Nov. 15 (Bloomberg) -- Nigeria, Africa’s top crude producer, may face prolonged fuel shortages with importers hindered by a lack of credit and the state oil company unable to meet demand, a retailers’ association said.
Many fuel importers are no longer credit-worthy and can’t finance new orders, Taofik Lawal, a Lagos-based spokesman for the Independent Petroleum Marketers Association of Nigeria, said on Nov. 13 in a phone interview. “The current fuel scarcity may not be over soon since there’s still disruption in supply.”
Nigeria depends on fuel imports to meet domestic needs because of inadequate refining capacity. It pays importers the difference between regulated prices and import costs. President Goodluck Jonathan’s attempt to end the subsidies in January provoked a week of strikes and protests, forcing a partial restoration.
Since then, transactions with importers have come under increased scrutiny after a parliamentary probe said about $7 billion was paid illegally as subsidies to importers. The government suspended payments for further verification and halted fuel-import authorizations, saying that many importers made false claims to collect payments.
“No bank will want to give you access to funds if they know that you have problems with government with regards to your previous imports,” Lawal said.
Africa’s most-populous nation with more than 160 million people depends on imports for about 70 percent of domestic supplies, funded by loans from banks which must be repaid within 90 days. Importers are unable to meet lenders’ loan requirements because the government’s verification process takes longer than stipulated repayment deadlines.

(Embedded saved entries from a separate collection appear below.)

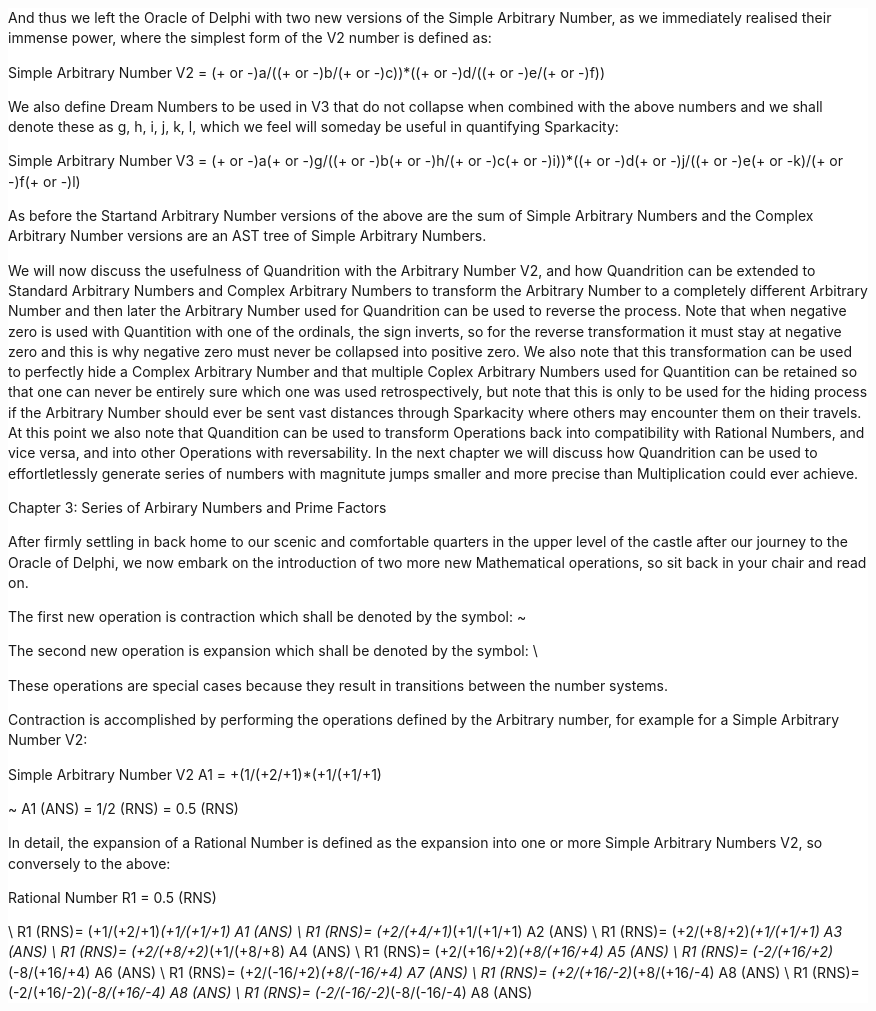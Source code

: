And thus we left the Oracle of Delphi with two new versions of the Simple Arbitrary Number, as we immediately realised their immense power, where the simplest form of the V2 number is defined as:

Simple Arbitrary Number V2 = (+ or -)a/((+ or -)b/(+ or -)c))*((+ or -)d/((+ or -)e/(+ or -)f))

We also define Dream Numbers to be used in V3 that do not collapse when combined with the above numbers and we shall denote these as g, h, i, j, k, l, which we feel will someday be useful in quantifying Sparkacity:

Simple Arbitrary Number V3 = (+ or -)a(+ or -)g/((+ or -)b(+ or -)h/(+ or -)c(+ or -)i))*((+ or -)d(+ or -)j/((+ or -)e(+ or -k)/(+ or -)f(+ or -)l)

As before the Startand Arbitrary Number versions of the above are the sum of Simple Arbitrary Numbers and the Complex Arbitrary Number versions are an AST tree of Simple Arbitrary Numbers.

We will now discuss the usefulness of Quandrition with the Arbitrary Number V2, and how Quandrition can be extended to Standard Arbitrary Numbers and Complex Arbitrary Numbers to transform the Arbitrary Number to a completely different Arbitrary Number and then later the Arbitrary Number used for Quandrition can be used to reverse the process.  Note that when negative zero is used with Quantition with one of the ordinals, the sign inverts, so for the reverse transformation it must stay at negative zero and this is why negative zero must never be collapsed into positive zero.  We also note that this transformation can be used to perfectly hide a Complex Arbitrary Number and that multiple Coplex Arbitrary Numbers used for Quantition can be retained so that one can never be entirely sure which one was used retrospectively, but note that this is only to be used for the hiding process if the Arbitrary Number should ever be sent vast distances through Sparkacity where others may encounter them on their travels.  At this point we also note that Quandition can be used to transform Operations back into compatibility with Rational Numbers, and vice versa, and into other Operations with reversability.  In the next chapter we will discuss how Quandrition can be used to effortletlessly generate series of numbers with magnitute jumps smaller and more precise than Multiplication could ever achieve.

Chapter 3: Series of Arbirary Numbers and Prime Factors

After firmly settling in back home to our scenic and comfortable quarters in the upper level of the castle after our journey to the Oracle of Delphi, we now embark on the introduction of two more new Mathematical operations, so sit back in your chair and read on.

The first new operation is contraction which shall be denoted by the symbol: ~

The second new operation is expansion which shall be denoted by the symbol: \

These operations are special cases because they result in transitions between the number systems.

Contraction is accomplished by performing the operations defined by the Arbitrary number, for example for a Simple Arbitrary Number V2:

Simple Arbitrary Number V2 A1 = +(1/(+2/+1)*(+1/(+1/+1)

~ A1 (ANS) = 1/2 (RNS) = 0.5 (RNS)

In detail, the expansion of a Rational Number is defined as the expansion into one or more Simple Arbitrary Numbers V2, so conversely to the above:

Rational Number R1 = 0.5 (RNS)

\ R1 (RNS)=  (+1/(+2/+1)*(+1/(+1/+1)      A1 (ANS)
\ R1 (RNS)=  (+2/(+4/+1)*(+1/(+1/+1)      A2 (ANS)
\ R1 (RNS)=  (+2/(+8/+2)*(+1/(+1/+1)      A3 (ANS)
\ R1 (RNS)=  (+2/(+8/+2)*(+1/(+8/+8)      A4 (ANS)
\ R1 (RNS)=  (+2/(+16/+2)*(+8/(+16/+4)    A5 (ANS)
\ R1 (RNS)=  (-2/(+16/+2)*(-8/(+16/+4)    A6 (ANS)
\ R1 (RNS)=  (+2/(-16/+2)*(+8/(-16/+4)    A7 (ANS)
\ R1 (RNS)=  (+2/(+16/-2)*(+8/(+16/-4)    A8 (ANS)
\ R1 (RNS)=  (-2/(+16/-2)*(-8/(+16/-4)    A8 (ANS)
\ R1 (RNS)=  (-2/(-16/-2)*(-8/(-16/-4)    A8 (ANS)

Gasoline rose 0.8 percent to $270.03 a barrel as of 2:02 p.m. in London, gaining for a second day. Bonny Light crude, Nigeria’s main export grade, fell 0.1 percent to $110.15 a barrel.
Lenders are trying to cut their exposure to the risk arising from payment delays related to fuel importers, said Bunmi Asaolu, head of equity research at FBN Capital Ltd.
“The backlog of unprocessed claims is crowding out a lot of the legitimate importers,” he said. “Banks don’t want to lend to sectors riskier than what they would have liked.”
In September, the Central Bank of Nigeria barred 113 companies, including fuel importers, from taking further credit after they defaulted on repayments of outstanding loans. Importers accounted for 754 billion naira ($4.8 billion) from a total of 2.7 trillion naira of non-performing loans that threatened the country’s banking industry in 2009, prompting regulatory intervention, according to the central bank.
The chief executive officers of eight of the country’s 24 banks were fired by the central bank for their handling of the crisis, and the lenders bailed out with 620 billion naira. The Asset Management Corp. of Nigeria was set up to acquire the banks’ bad debt.
Zenon Petroleum & Gas Ltd. owed 141 billion naira to a group of banks, MRS Oil Nigeria Plc owed 91.6 billion naira and Capital Oil & Gas Ltd owed 48 billion naira, according to the list released by the central bank.
“If a company is on that list, then banks would not want to go against the central bank,” Asaolu said.
Long lines of cars that intermittently form at fuel stations in Abuja, the capital, Lagos and several major cities have continued for several weeks. Fuel stations have shut down, citing lack of supplies from the state-owned Nigerian National Petroleum Corp.
Only NNPC, as the company is known, has been importing fuel this year, Thomas Olawore, executive secretary of Major Oil Marketers Association of Nigeria, grouping six retailers including Total Nigeria Plc, Mobil Nigeria Plc and Oando Plc, said today by phone from Abuja. The group says it accounts for 50 percent of the country’s fuel distribution.
“NNPC alone can’t import all we need,” he said. “Marketers are not importing because the subsidy probe created some anxiety in the financial sector, as almost everybody couldn’t pay back the loans they took to finance imports in 2011.”
The state oil company has enough gasoline to meet domestic demand for at least 30 days, Fidel Pepple, NNPC spokesman, said by phone yesterday from Abuja. “As far as we know the products are available” and “we’re doing the distribution to the best of our abilities,” he said.
“The government needs to fully deregulate the industry otherwise the long queues will continue,” said Bismarck Rewane, chief executive officer of Financial Derivatives Co., a Lagos-based business advisory.
Four state-run refineries built to meet domestic demand are in disrepair and are producing well below installed capacity of 445,000 barrels of crude a day. Nigeria exchanges 60,000 barrels a day of crude for products with Trafigura Beheer BV and a similar amount with Societe Ivoirienne de Raffinage’s refinery in Ivory Coast, according to NNPC.